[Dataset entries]
------------------------------------------------------------
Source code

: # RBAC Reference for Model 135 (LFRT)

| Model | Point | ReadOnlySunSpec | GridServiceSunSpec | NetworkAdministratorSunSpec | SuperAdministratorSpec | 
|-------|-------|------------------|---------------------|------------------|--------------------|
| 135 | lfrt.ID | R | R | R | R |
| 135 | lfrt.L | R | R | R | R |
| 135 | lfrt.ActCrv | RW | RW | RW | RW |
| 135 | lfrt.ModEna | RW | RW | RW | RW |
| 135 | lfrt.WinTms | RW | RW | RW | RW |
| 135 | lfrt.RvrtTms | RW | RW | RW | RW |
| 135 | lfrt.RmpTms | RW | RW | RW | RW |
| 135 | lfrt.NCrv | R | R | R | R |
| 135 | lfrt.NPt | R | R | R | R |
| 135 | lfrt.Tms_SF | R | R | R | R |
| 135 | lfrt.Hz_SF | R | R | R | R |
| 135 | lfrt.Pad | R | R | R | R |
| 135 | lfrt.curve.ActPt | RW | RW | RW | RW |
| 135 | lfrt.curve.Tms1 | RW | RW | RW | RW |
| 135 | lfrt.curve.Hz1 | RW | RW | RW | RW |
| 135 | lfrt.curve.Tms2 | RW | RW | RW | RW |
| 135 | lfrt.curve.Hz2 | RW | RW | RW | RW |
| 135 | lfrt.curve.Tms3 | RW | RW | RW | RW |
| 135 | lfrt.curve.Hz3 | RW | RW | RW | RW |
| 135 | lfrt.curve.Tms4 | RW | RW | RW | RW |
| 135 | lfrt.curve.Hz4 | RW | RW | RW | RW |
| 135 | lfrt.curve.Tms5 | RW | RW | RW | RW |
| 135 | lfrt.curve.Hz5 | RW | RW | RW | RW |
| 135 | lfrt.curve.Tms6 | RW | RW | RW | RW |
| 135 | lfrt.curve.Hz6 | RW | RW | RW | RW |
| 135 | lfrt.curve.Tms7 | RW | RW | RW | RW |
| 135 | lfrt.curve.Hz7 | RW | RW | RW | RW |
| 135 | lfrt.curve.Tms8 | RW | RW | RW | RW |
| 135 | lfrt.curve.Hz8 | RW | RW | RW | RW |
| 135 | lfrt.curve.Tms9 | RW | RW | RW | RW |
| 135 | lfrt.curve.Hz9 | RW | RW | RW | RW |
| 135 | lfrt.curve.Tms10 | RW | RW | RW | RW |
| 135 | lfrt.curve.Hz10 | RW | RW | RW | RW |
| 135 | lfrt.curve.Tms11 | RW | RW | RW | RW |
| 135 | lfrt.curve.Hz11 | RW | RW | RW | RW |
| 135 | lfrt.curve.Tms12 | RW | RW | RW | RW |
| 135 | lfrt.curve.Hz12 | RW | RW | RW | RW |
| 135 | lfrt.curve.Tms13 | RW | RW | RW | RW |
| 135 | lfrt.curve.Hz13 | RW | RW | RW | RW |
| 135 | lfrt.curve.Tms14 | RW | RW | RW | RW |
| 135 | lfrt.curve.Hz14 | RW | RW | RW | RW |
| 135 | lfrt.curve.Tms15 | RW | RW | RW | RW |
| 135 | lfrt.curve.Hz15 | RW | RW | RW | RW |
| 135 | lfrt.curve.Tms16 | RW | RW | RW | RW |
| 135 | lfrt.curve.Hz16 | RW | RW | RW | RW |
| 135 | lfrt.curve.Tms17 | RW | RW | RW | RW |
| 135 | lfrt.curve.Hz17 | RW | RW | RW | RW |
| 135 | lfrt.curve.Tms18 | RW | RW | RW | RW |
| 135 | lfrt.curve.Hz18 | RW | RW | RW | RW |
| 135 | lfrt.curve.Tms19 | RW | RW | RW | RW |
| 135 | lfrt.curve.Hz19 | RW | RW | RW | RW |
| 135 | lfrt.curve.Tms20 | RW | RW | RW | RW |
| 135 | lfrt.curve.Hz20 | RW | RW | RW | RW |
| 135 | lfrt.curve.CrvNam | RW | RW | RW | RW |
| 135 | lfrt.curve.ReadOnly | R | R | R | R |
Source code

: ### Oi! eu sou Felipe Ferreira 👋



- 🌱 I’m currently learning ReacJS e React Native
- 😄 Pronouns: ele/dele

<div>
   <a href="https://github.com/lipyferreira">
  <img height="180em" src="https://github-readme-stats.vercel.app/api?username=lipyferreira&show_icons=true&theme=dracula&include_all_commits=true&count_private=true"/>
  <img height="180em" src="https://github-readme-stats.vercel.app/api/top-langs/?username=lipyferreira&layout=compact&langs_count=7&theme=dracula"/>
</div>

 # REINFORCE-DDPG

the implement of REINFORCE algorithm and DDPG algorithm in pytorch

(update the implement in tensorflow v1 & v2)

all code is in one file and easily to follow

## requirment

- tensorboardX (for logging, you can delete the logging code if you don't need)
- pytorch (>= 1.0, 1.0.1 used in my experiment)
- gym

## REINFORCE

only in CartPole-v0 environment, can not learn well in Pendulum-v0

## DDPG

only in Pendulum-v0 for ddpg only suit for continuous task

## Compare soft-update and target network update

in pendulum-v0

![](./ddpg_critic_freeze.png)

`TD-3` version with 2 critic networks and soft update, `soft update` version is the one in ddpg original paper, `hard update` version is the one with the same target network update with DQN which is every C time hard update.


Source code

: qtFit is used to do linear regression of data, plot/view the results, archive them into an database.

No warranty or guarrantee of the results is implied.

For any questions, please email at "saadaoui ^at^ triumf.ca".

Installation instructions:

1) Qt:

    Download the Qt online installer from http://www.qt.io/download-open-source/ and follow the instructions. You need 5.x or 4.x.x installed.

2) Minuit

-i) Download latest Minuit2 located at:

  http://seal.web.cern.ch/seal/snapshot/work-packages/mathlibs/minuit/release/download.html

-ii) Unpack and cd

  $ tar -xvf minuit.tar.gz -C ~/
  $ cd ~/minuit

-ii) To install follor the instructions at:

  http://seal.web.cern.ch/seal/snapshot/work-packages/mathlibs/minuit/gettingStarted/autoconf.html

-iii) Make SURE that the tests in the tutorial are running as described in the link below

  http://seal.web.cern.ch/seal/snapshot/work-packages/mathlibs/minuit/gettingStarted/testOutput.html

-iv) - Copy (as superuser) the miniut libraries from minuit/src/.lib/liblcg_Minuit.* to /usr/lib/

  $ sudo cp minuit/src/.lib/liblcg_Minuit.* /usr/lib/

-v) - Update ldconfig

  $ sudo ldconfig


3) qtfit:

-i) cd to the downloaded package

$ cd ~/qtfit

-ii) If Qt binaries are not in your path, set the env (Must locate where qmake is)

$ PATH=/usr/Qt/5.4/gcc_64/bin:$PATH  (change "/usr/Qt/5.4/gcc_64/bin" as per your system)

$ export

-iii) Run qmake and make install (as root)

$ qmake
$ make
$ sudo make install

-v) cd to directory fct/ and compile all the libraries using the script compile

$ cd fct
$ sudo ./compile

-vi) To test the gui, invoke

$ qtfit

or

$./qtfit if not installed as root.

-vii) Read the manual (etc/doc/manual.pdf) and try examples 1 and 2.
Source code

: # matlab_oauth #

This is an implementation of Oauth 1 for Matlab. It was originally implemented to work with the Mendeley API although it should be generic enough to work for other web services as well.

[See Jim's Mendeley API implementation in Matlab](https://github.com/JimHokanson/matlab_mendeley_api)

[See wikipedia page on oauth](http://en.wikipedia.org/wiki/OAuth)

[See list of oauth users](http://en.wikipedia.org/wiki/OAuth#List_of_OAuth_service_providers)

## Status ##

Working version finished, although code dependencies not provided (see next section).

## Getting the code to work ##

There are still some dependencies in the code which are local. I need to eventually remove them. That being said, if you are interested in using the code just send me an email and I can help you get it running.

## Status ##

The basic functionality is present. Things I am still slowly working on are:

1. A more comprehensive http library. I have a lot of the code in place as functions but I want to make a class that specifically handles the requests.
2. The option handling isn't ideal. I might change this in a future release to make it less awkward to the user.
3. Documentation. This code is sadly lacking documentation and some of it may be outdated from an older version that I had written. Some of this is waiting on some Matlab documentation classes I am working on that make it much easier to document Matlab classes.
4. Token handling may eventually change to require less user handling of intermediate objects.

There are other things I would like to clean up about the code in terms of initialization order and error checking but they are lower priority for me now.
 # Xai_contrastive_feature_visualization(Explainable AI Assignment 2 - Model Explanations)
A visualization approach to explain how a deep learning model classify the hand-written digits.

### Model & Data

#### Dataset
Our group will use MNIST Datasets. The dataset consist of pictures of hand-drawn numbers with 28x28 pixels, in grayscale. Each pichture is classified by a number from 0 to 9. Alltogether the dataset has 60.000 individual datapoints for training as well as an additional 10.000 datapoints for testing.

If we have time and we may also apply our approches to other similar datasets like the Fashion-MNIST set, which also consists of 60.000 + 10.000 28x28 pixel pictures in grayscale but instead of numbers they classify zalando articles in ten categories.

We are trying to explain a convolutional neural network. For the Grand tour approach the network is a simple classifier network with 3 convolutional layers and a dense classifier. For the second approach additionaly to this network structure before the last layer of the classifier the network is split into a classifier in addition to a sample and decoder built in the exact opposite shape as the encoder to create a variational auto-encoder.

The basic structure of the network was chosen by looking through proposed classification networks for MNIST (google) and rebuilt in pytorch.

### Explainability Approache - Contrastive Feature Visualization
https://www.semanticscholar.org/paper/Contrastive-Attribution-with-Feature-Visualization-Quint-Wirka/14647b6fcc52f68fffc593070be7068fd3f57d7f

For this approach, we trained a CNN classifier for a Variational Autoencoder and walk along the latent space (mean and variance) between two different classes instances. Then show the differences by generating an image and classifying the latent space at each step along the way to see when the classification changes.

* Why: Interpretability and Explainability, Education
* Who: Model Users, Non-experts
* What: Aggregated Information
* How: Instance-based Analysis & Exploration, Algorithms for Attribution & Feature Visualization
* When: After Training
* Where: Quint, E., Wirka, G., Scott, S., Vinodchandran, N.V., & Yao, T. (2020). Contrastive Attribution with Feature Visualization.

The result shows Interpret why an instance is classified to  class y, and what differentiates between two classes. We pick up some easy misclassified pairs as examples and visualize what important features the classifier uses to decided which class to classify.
------------------------------------------------------------
• What is required
In the entries above, how many lines contain the word "dependencies"? Answer with the number only.

• Written response
2